***** EXERCISE DATA *****

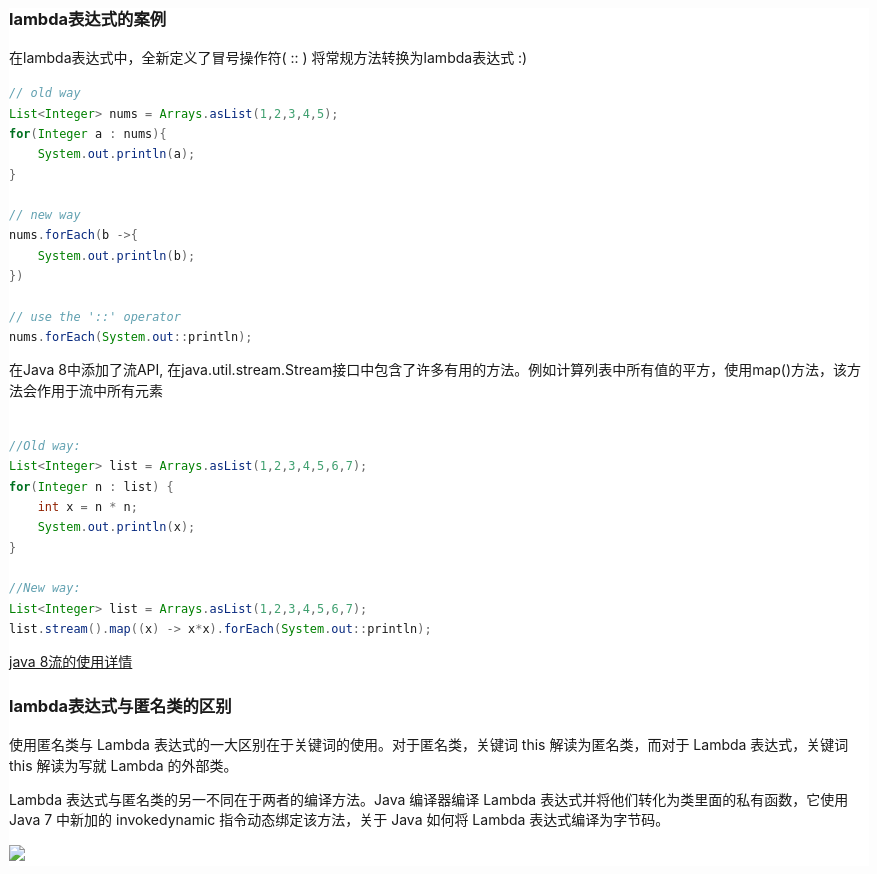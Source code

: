### lambda表达式的案例
在lambda表达式中，全新定义了冒号操作符( :: ) 将常规方法转换为lambda表达式 :)
```java
// old way 
List<Integer> nums = Arrays.asList(1,2,3,4,5);
for(Integer a : nums){
    System.out.println(a);
}

// new way
nums.forEach(b ->{
    System.out.println(b);
})

// use the '::' operator
nums.forEach(System.out::println);
```

在Java 8中添加了流API, 在java.util.stream.Stream接口中包含了许多有用的方法。例如计算列表中所有值的平方，使用map()方法，该方法会作用于流中所有元素
```java

//Old way:
List<Integer> list = Arrays.asList(1,2,3,4,5,6,7);
for(Integer n : list) {
    int x = n * n;
    System.out.println(x);
}

//New way:
List<Integer> list = Arrays.asList(1,2,3,4,5,6,7);
list.stream().map((x) -> x*x).forEach(System.out::println);
```
[java 8流的使用详情](https://www.ibm.com/developerworks/cn/java/j-lo-java8streamapi/index.html)

### lambda表达式与匿名类的区别
使用匿名类与 Lambda 表达式的一大区别在于关键词的使用。对于匿名类，关键词 this 解读为匿名类，而对于 Lambda 表达式，关键词 this 解读为写就 Lambda 的外部类。

Lambda 表达式与匿名类的另一不同在于两者的编译方法。Java 编译器编译 Lambda 表达式并将他们转化为类里面的私有函数，它使用 Java 7 中新加的 invokedynamic 指令动态绑定该方法，关于 Java 如何将 Lambda 表达式编译为字节码。

![](https://brandonxcc.top/fate.jpg)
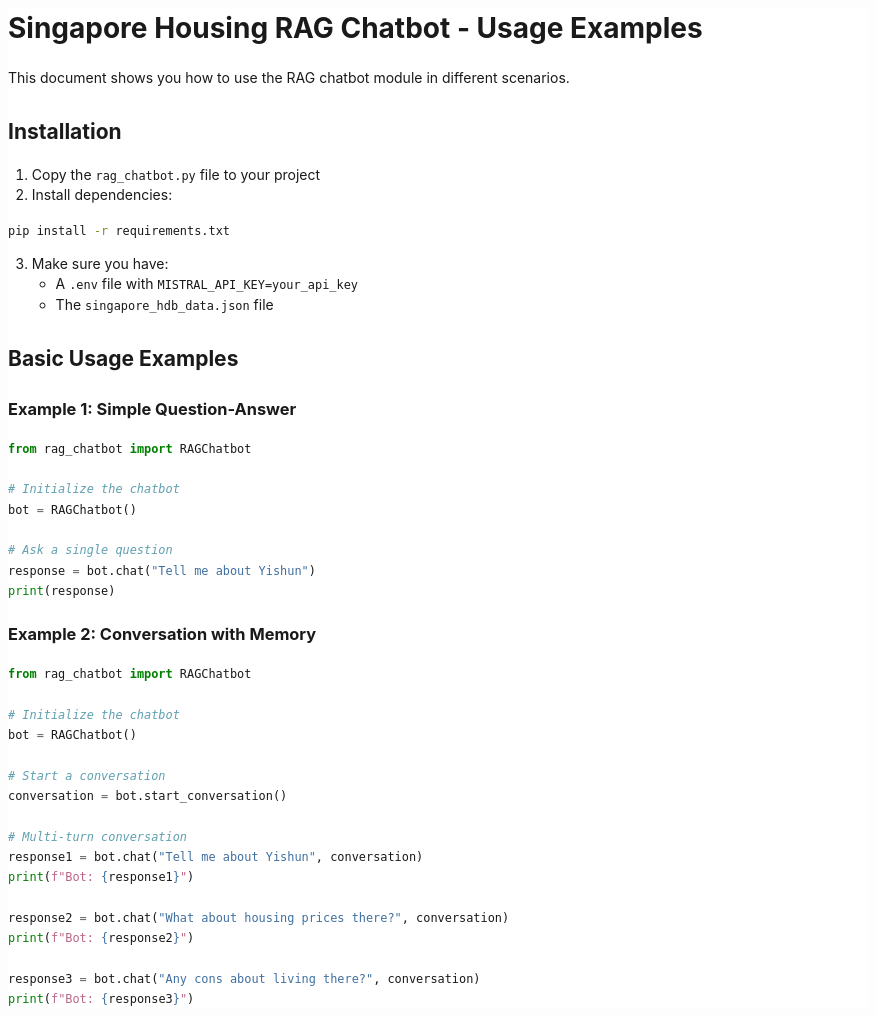 # Singapore Housing RAG Chatbot - Usage Examples

This document shows you how to use the RAG chatbot module in different scenarios.

## Installation

1. Copy the `rag_chatbot.py` file to your project
2. Install dependencies:
```bash
pip install -r requirements.txt
```

3. Make sure you have:
   - A `.env` file with `MISTRAL_API_KEY=your_api_key`
   - The `singapore_hdb_data.json` file

## Basic Usage Examples

### Example 1: Simple Question-Answer
```python
from rag_chatbot import RAGChatbot

# Initialize the chatbot
bot = RAGChatbot()

# Ask a single question
response = bot.chat("Tell me about Yishun")
print(response)
```

### Example 2: Conversation with Memory
```python
from rag_chatbot import RAGChatbot

# Initialize the chatbot
bot = RAGChatbot()

# Start a conversation
conversation = bot.start_conversation()

# Multi-turn conversation
response1 = bot.chat("Tell me about Yishun", conversation)
print(f"Bot: {response1}")

response2 = bot.chat("What about housing prices there?", conversation)
print(f"Bot: {response2}")

response3 = bot.chat("Any cons about living there?", conversation)
print(f"Bot: {response3}")
```
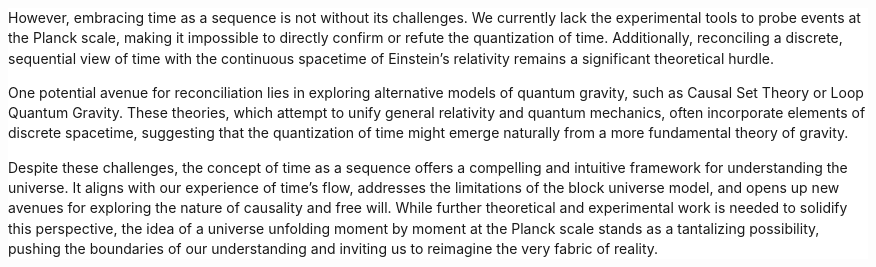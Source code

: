 However, embracing time as a sequence is not without its challenges. We currently lack the experimental tools to probe events at the Planck scale, making it impossible to directly confirm or refute the quantization of time. Additionally, reconciling a discrete, sequential view of time with the continuous spacetime of Einstein’s relativity remains a significant theoretical hurdle.

One potential avenue for reconciliation lies in exploring alternative models of quantum gravity, such as Causal Set Theory or Loop Quantum Gravity. These theories, which attempt to unify general relativity and quantum mechanics, often incorporate elements of discrete spacetime, suggesting that the quantization of time might emerge naturally from a more fundamental theory of gravity.

Despite these challenges, the concept of time as a sequence offers a compelling and intuitive framework for understanding the universe. It aligns with our experience of time’s flow, addresses the limitations of the block universe model, and opens up new avenues for exploring the nature of causality and free will. While further theoretical and experimental work is needed to solidify this perspective, the idea of a universe unfolding moment by moment at the Planck scale stands as a tantalizing possibility, pushing the boundaries of our understanding and inviting us to reimagine the very fabric of reality.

*****

→ **DIRECTIONS**: The lines in the records above that include the word "file" must be copied out.

→ **ANSWER TO THIS EXERCISE**:
1. Copy the `rag_chatbot.py` file to your project
   - A `.env` file with `MISTRAL_API_KEY=your_api_key`
   - The `singapore_hdb_data.json` file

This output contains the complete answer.